++++ Supplied data
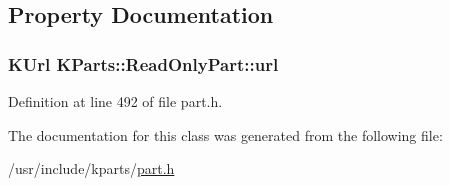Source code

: \subsection{\-Property \-Documentation}
\hypertarget{classKParts_1_1ReadOnlyPart_a5b8edbf05a338814287496882adde559}{
\subsubsection[{url}]{\setlength{\rightskip}{0pt plus 5cm}\-K\-Url {\bf \-K\-Parts\-::\-Read\-Only\-Part\-::url}}}\label{classKParts_1_1ReadOnlyPart_a5b8edbf05a338814287496882adde559}


\-Definition at line 492 of file part.\-h.



\-The documentation for this class was generated from the following file\-:\begin{DoxyCompactItemize}
\item 
/usr/include/kparts/\hyperlink{part_8h}{part.\-h}\end{DoxyCompactItemize}
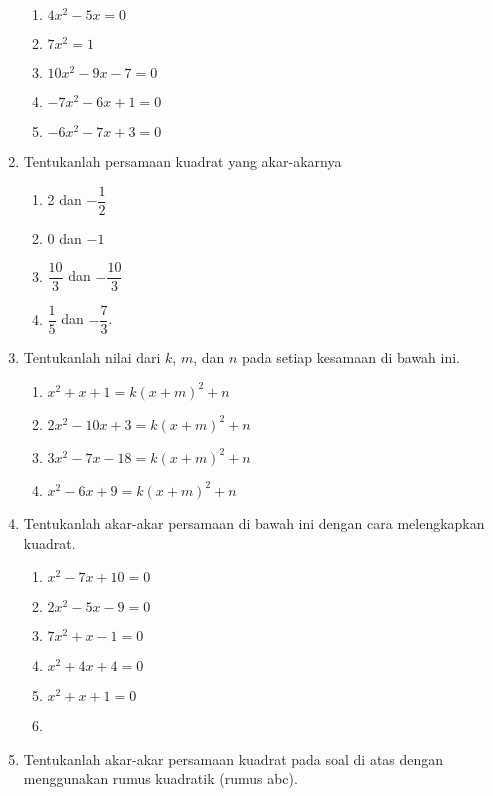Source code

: \begin{enumerate}[nosep]
\begin{multcols}
\begin{enumerate}
					\item $ 4x^{2} - 5x = 0 $
					\item $ 7x^{2} = 1 $
					\item $ 10x^{2} - 9x - 7 = 0 $
					\item $ -7x^{2} - 6x + 1 = 0 $
					\item $ -6x^{2} - 7x + 3 = 0 $
				\end{enumerate}
			\end{multcols}
			\item Tentukanlah persamaan kuadrat yang akar-akarnya
			\begin{multcols}
				\begin{enumerate}
					\item 2 dan $ -\dfrac{1}{2} $
					\item 0 dan $ -1 $
					\item $ \dfrac{10}{3} $ dan $ -\dfrac{10}{3} $
					\item $ \dfrac{1}{5} $ dan $ -\dfrac{7}{3} $.
				\end{enumerate}
			\end{multcols}
			\item Tentukanlah nilai dari $ k $, $ m $, dan $ n $ pada setiap kesamaan di bawah ini.
			\begin{enumerate}
				\item $ x^{2} + x + 1 = k\left(x + m\right)^{2} + n $
				\item $ 2x^{2} - 10x + 3 = k\left(x + m\right)^{2} + n $
				\item $ 3x^{2} - 7x - 18 = k\left(x + m\right)^{2} + n $
				\item $ x^{2} - 6x + 9 = k\left(x + m\right)^{2} + n $
			\end{enumerate}
			\item Tentukanlah akar-akar persamaan di bawah ini dengan cara melengkapkan kuadrat.
			\begin{multcols}
				\begin{enumerate}
					\item $ x^{2} - 7x + 10 = 0 $
					\item $ 2x^{2} - 5x - 9 = 0 $
					\item $ 7x^{2} + x - 1 = 0 $
					\item $ x^{2} + 4x + 4 = 0 $
					\item $ x^{2} + x + 1 = 0 $
					\item[]
				\end{enumerate}
			\end{multcols}
			\item Tentukanlah akar-akar persamaan kuadrat pada soal di atas dengan menggunakan rumus kuadratik (rumus abc).

\end{enumerate}
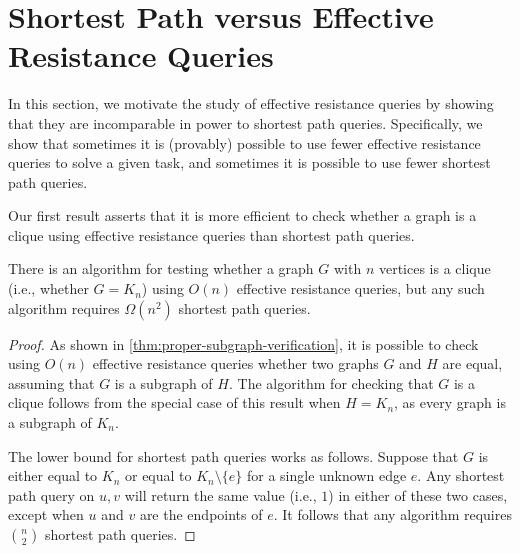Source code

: \section{Shortest Path versus Effective Resistance Queries}
\label{sec:sp-versus-er}



In this section, we motivate the study of effective resistance queries by showing that they are incomparable in power to shortest path queries. Specifically, we show that sometimes it is (provably) possible to use fewer effective resistance queries to solve a given task, and sometimes it is possible to use fewer shortest path queries.

Our first result asserts that it is more efficient to check whether a graph is a clique using effective resistance queries than shortest path queries.
\begin{theorem} \label{thm:er-sp-clique}
There is an algorithm for testing whether a graph $G$ with $n$ vertices is a clique (i.e., whether $G = K_n$) using $O(n)$ effective resistance queries, but any such algorithm requires $\Omega(n^2)$ shortest path queries. 
\end{theorem}

\begin{proof}
As shown in \cref{thm:proper-subgraph-verification}, it is possible to check using $O(n)$ effective resistance queries whether two graphs $G$ and $H$ are equal, assuming that $G$ is a subgraph of $H$. The algorithm for checking that $G$ is a clique follows from the special case of this result when $H = K_n$, as every graph is a subgraph of $K_n$.

The lower bound for shortest path queries works as follows. Suppose that $G$ is either equal to $K_n$ or equal to $K_n \setminus \{e\}$ for a single unknown edge $e$. Any shortest path query on $u, v$ will return the same value (i.e., $1$) in either of these two cases, except when $u$ and $v$ are the endpoints of $e$. It follows that any algorithm requires $\binom{n}{2}$ shortest path queries.
\end{proof}


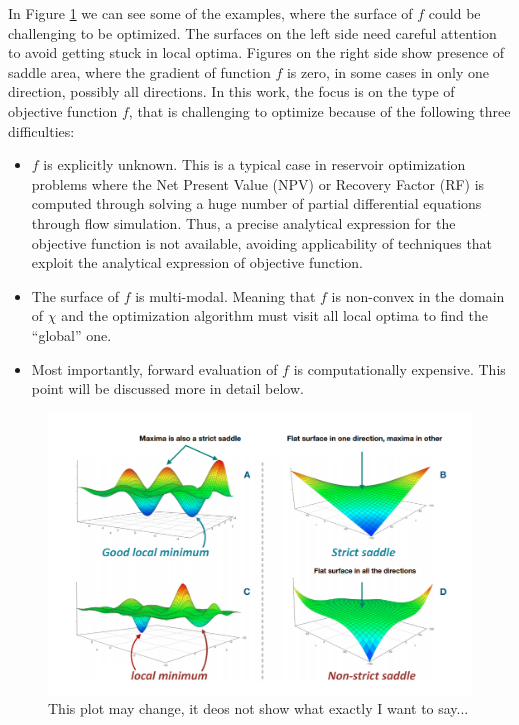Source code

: \documentclass[]{elsarticle} %
\providecommand{\tightlist}{%
  \setlength{\itemsep}{0pt}\setlength{\parskip}{0pt}}
\begin{document}
In Figure \ref{fig:optglobal} we can see some of the examples, where the surface of \(f\) could be challenging to be optimized. The surfaces on the left side need careful attention to avoid getting stuck in local optima. Figures on the right side show presence of saddle area, where the gradient of function \(f\) is zero, in some cases in only one direction, possibly all directions. In this work, the focus is on the type of objective function \(f\), that is challenging to optimize because of the following three difficulties:

\begin{itemize}
\tightlist
\item
  \(f\) is explicitly unknown. This is a typical case in reservoir optimization problems where the Net Present Value (NPV) or Recovery Factor (RF) is computed through solving a huge number of partial differential equations through flow simulation. Thus, a precise analytical expression for the objective function is not available, avoiding applicability of techniques that exploit the analytical expression of objective function.
\item
  The surface of \(f\) is multi-modal. Meaning that \(f\) is non-convex in the domain of \(\chi\) and the optimization algorithm must visit all local optima to find the ``global'' one.
\item
  Most importantly, forward evaluation of \(f\) is computationally expensive. This point will be discussed more in detail below.
\end{itemize}

\begin{figure}

{\centering \includegraphics[width=0.7\linewidth]{img/globalopt} 

}

\caption{This plot may change, it deos not show what exactly I want to say...}\label{fig:optglobal}
\end{figure}
\end{document}
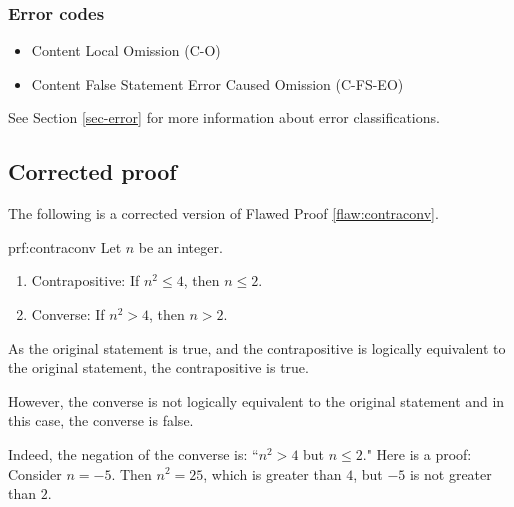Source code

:  
\subsubsection{Error codes}
\begin{itemize}
	\item 	Content Local Omission (C-O)
	\item   Content False Statement Error Caused Omission (C-FS-EO)
\end{itemize}
See Section \ref{sec-error} for more information about error classifications.

\clearpage
\subsection{Corrected proof}

The following is a corrected version of Flawed Proof \ref{flaw:contraconv}. 

\begin{prf}{prf:contraconv} 
Let $n$ be an integer.
\begin{enumerate}
\item Contrapositive: If $n^2 \leq 4$, then $n \leq 2.$ 
\item Converse: If $n^2>4$, then $n>2$. \\
\end{enumerate}
As the original statement is true, and the contrapositive is logically equivalent to the original statement, the contrapositive is true. 

However, the converse is not logically equivalent to the original statement and in this case, the converse is false. 

Indeed, the negation of the converse is: ``$n^2 > 4$ but $n \leq 2$." Here is a proof:
Consider $n = -5$. Then $n^2 = 25$, which is greater than $4$, but $-5$ is not greater than $2.$
\end{prf}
++++++++
(What is being asked): Find "Indeed, the negation" in the material above; set down exactly the line holding it and every line after it, through the last, and no others.

(Exercise response):
Indeed, the negation of the converse is: ``$n^2 > 4$ but $n \leq 2$." Here is a proof:
Consider $n = -5$. Then $n^2 = 25$, which is greater than $4$, but $-5$ is not greater than $2.$
\end{prf}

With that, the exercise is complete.